Records to process:
********

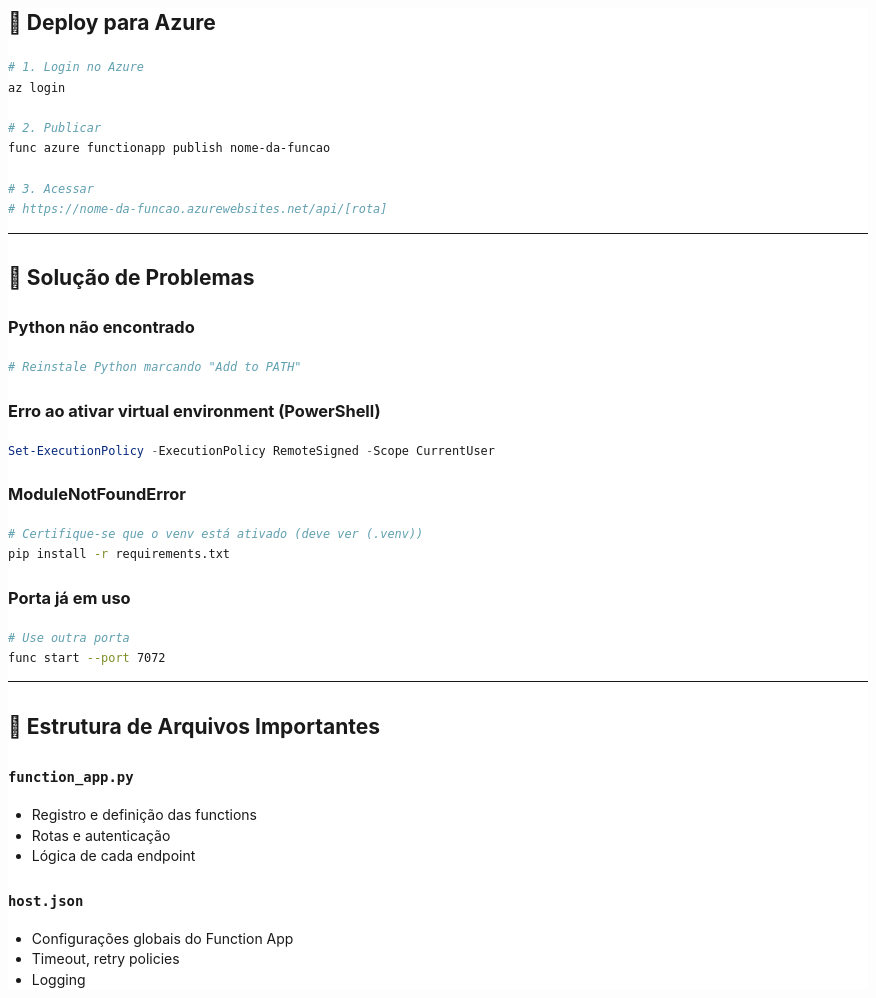 
## 🚀 Deploy para Azure

```bash
# 1. Login no Azure
az login

# 2. Publicar
func azure functionapp publish nome-da-funcao

# 3. Acessar
# https://nome-da-funcao.azurewebsites.net/api/[rota]
```

---

## 🐛 Solução de Problemas

### Python não encontrado
```bash
# Reinstale Python marcando "Add to PATH"
```

### Erro ao ativar virtual environment (PowerShell)
```powershell
Set-ExecutionPolicy -ExecutionPolicy RemoteSigned -Scope CurrentUser
```

### ModuleNotFoundError
```bash
# Certifique-se que o venv está ativado (deve ver (.venv))
pip install -r requirements.txt
```

### Porta já em uso
```bash
# Use outra porta
func start --port 7072
```

---

## 📝 Estrutura de Arquivos Importantes

### `function_app.py`
- Registro e definição das functions
- Rotas e autenticação
- Lógica de cada endpoint

### `host.json`
- Configurações globais do Function App
- Timeout, retry policies
- Logging
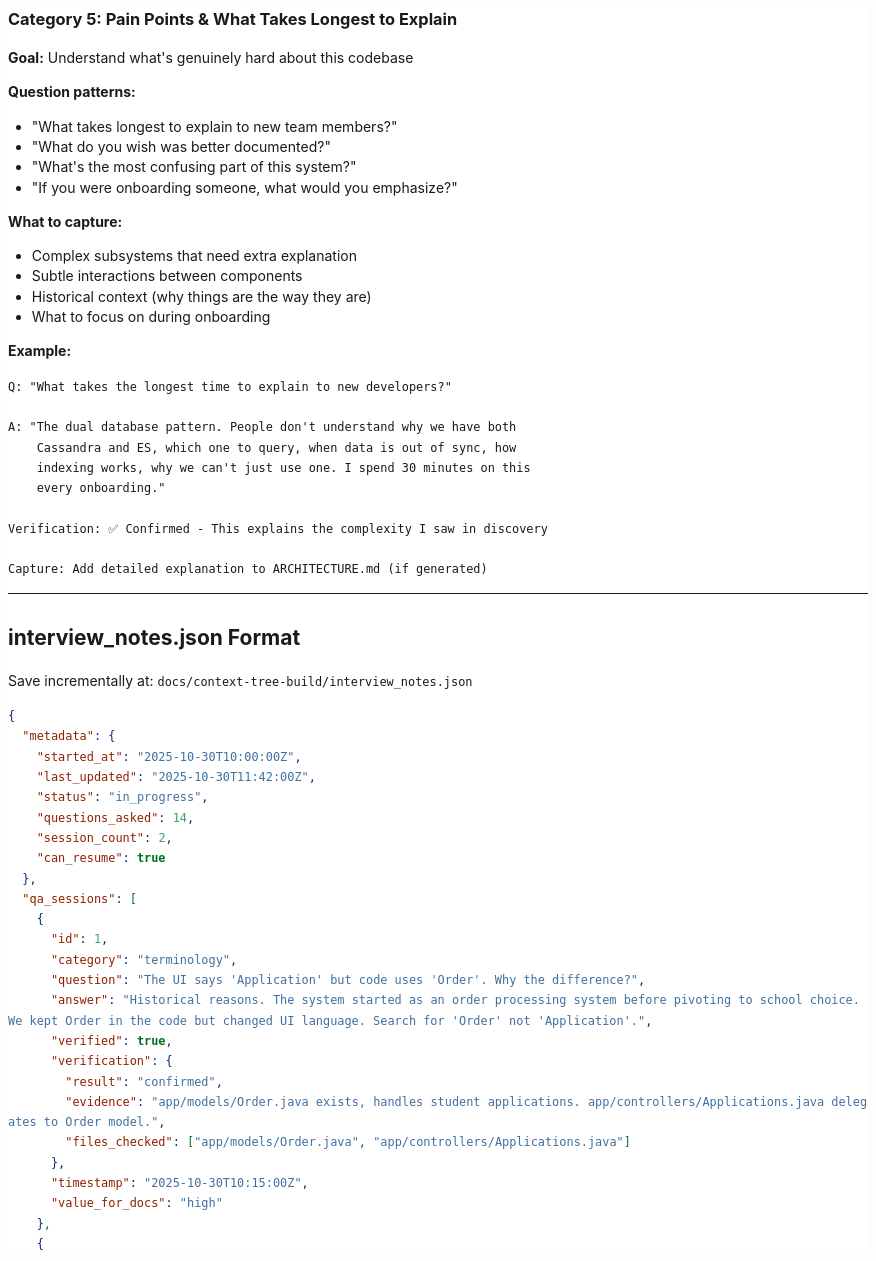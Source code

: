 
### Category 5: Pain Points & What Takes Longest to Explain

**Goal:** Understand what's genuinely hard about this codebase

**Question patterns:**
- "What takes longest to explain to new team members?"
- "What do you wish was better documented?"
- "What's the most confusing part of this system?"
- "If you were onboarding someone, what would you emphasize?"

**What to capture:**
- Complex subsystems that need extra explanation
- Subtle interactions between components
- Historical context (why things are the way they are)
- What to focus on during onboarding

**Example:**
```
Q: "What takes the longest time to explain to new developers?"

A: "The dual database pattern. People don't understand why we have both
    Cassandra and ES, which one to query, when data is out of sync, how
    indexing works, why we can't just use one. I spend 30 minutes on this
    every onboarding."

Verification: ✅ Confirmed - This explains the complexity I saw in discovery

Capture: Add detailed explanation to ARCHITECTURE.md (if generated)
```

---

## interview_notes.json Format

Save incrementally at: `docs/context-tree-build/interview_notes.json`

```json
{
  "metadata": {
    "started_at": "2025-10-30T10:00:00Z",
    "last_updated": "2025-10-30T11:42:00Z",
    "status": "in_progress",
    "questions_asked": 14,
    "session_count": 2,
    "can_resume": true
  },
  "qa_sessions": [
    {
      "id": 1,
      "category": "terminology",
      "question": "The UI says 'Application' but code uses 'Order'. Why the difference?",
      "answer": "Historical reasons. The system started as an order processing system before pivoting to school choice. We kept Order in the code but changed UI language. Search for 'Order' not 'Application'.",
      "verified": true,
      "verification": {
        "result": "confirmed",
        "evidence": "app/models/Order.java exists, handles student applications. app/controllers/Applications.java delegates to Order model.",
        "files_checked": ["app/models/Order.java", "app/controllers/Applications.java"]
      },
      "timestamp": "2025-10-30T10:15:00Z",
      "value_for_docs": "high"
    },
    {
```
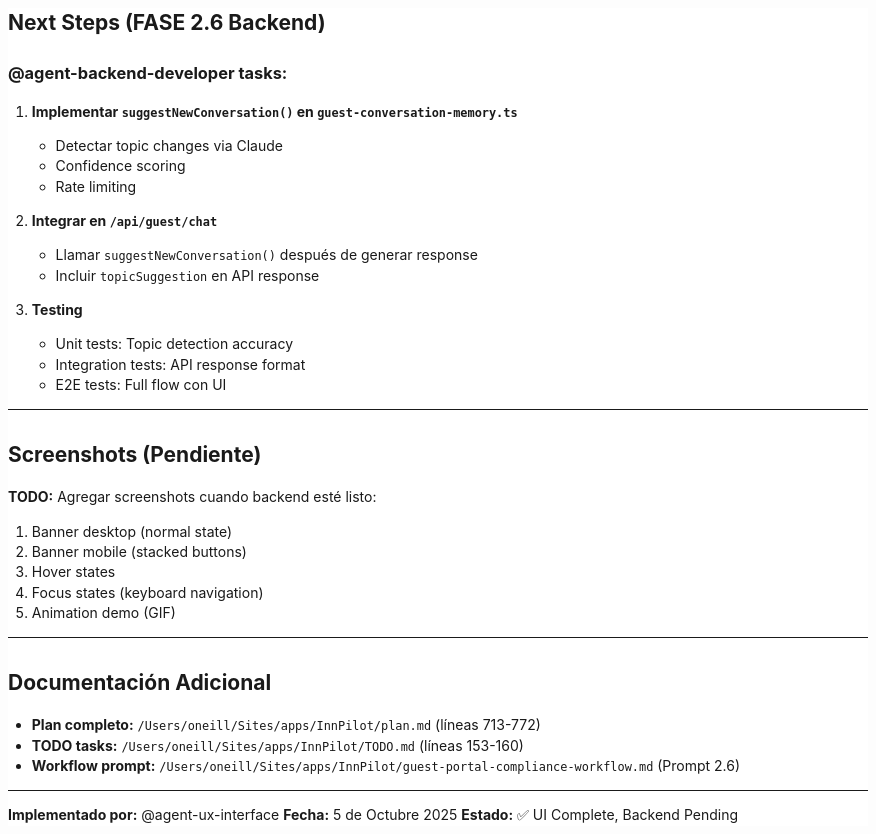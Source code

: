 
## Next Steps (FASE 2.6 Backend)

### @agent-backend-developer tasks:

1. **Implementar `suggestNewConversation()` en `guest-conversation-memory.ts`**
   - Detectar topic changes via Claude
   - Confidence scoring
   - Rate limiting

2. **Integrar en `/api/guest/chat`**
   - Llamar `suggestNewConversation()` después de generar response
   - Incluir `topicSuggestion` en API response

3. **Testing**
   - Unit tests: Topic detection accuracy
   - Integration tests: API response format
   - E2E tests: Full flow con UI

---

## Screenshots (Pendiente)

**TODO:** Agregar screenshots cuando backend esté listo:
1. Banner desktop (normal state)
2. Banner mobile (stacked buttons)
3. Hover states
4. Focus states (keyboard navigation)
5. Animation demo (GIF)

---

## Documentación Adicional

- **Plan completo:** `/Users/oneill/Sites/apps/InnPilot/plan.md` (líneas 713-772)
- **TODO tasks:** `/Users/oneill/Sites/apps/InnPilot/TODO.md` (líneas 153-160)
- **Workflow prompt:** `/Users/oneill/Sites/apps/InnPilot/guest-portal-compliance-workflow.md` (Prompt 2.6)

---

**Implementado por:** @agent-ux-interface
**Fecha:** 5 de Octubre 2025
**Estado:** ✅ UI Complete, Backend Pending
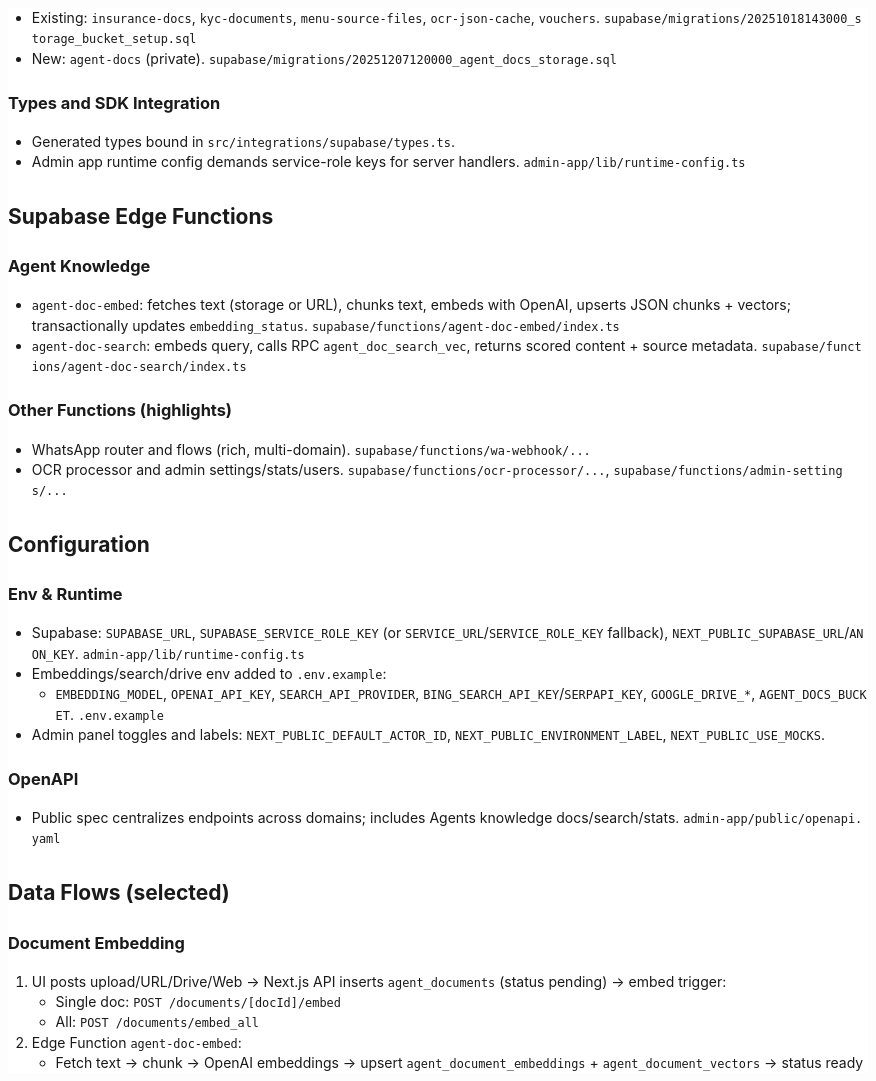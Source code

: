- Existing: `insurance-docs`, `kyc-documents`, `menu-source-files`, `ocr-json-cache`, `vouchers`. `supabase/migrations/20251018143000_storage_bucket_setup.sql`
- New: `agent-docs` (private). `supabase/migrations/20251207120000_agent_docs_storage.sql`

### Types and SDK Integration

- Generated types bound in `src/integrations/supabase/types.ts`.
- Admin app runtime config demands service-role keys for server handlers. `admin-app/lib/runtime-config.ts`

## Supabase Edge Functions

### Agent Knowledge

- `agent-doc-embed`: fetches text (storage or URL), chunks text, embeds with OpenAI, upserts JSON chunks + vectors; transactionally updates `embedding_status`. `supabase/functions/agent-doc-embed/index.ts`
- `agent-doc-search`: embeds query, calls RPC `agent_doc_search_vec`, returns scored content + source metadata. `supabase/functions/agent-doc-search/index.ts`

### Other Functions (highlights)

- WhatsApp router and flows (rich, multi-domain). `supabase/functions/wa-webhook/...`
- OCR processor and admin settings/stats/users. `supabase/functions/ocr-processor/...`, `supabase/functions/admin-settings/...`

## Configuration

### Env & Runtime

- Supabase: `SUPABASE_URL`, `SUPABASE_SERVICE_ROLE_KEY` (or `SERVICE_URL`/`SERVICE_ROLE_KEY` fallback), `NEXT_PUBLIC_SUPABASE_URL`/`ANON_KEY`. `admin-app/lib/runtime-config.ts`
- Embeddings/search/drive env added to `.env.example`:
  - `EMBEDDING_MODEL`, `OPENAI_API_KEY`, `SEARCH_API_PROVIDER`, `BING_SEARCH_API_KEY`/`SERPAPI_KEY`, `GOOGLE_DRIVE_*`, `AGENT_DOCS_BUCKET`. `.env.example`
- Admin panel toggles and labels: `NEXT_PUBLIC_DEFAULT_ACTOR_ID`, `NEXT_PUBLIC_ENVIRONMENT_LABEL`, `NEXT_PUBLIC_USE_MOCKS`.

### OpenAPI

- Public spec centralizes endpoints across domains; includes Agents knowledge docs/search/stats. `admin-app/public/openapi.yaml`

## Data Flows (selected)

### Document Embedding

1. UI posts upload/URL/Drive/Web → Next.js API inserts `agent_documents` (status pending) → embed trigger:
   - Single doc: `POST /documents/[docId]/embed`
   - All: `POST /documents/embed_all`
2. Edge Function `agent-doc-embed`:
   - Fetch text → chunk → OpenAI embeddings → upsert `agent_document_embeddings` + `agent_document_vectors` → status ready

********

Exercise prompt: Copy verbatim, from the listing above, each line from the one containing "2. **Integrar en" down to the one containing "1. Banner desktop (normal state)", inclusive.

Result for this task:
2. **Integrar en `/api/guest/chat`**
   - Llamar `suggestNewConversation()` después de generar response
   - Incluir `topicSuggestion` en API response

3. **Testing**
   - Unit tests: Topic detection accuracy
   - Integration tests: API response format
   - E2E tests: Full flow con UI

---

## Screenshots (Pendiente)

**TODO:** Agregar screenshots cuando backend esté listo:
1. Banner desktop (normal state)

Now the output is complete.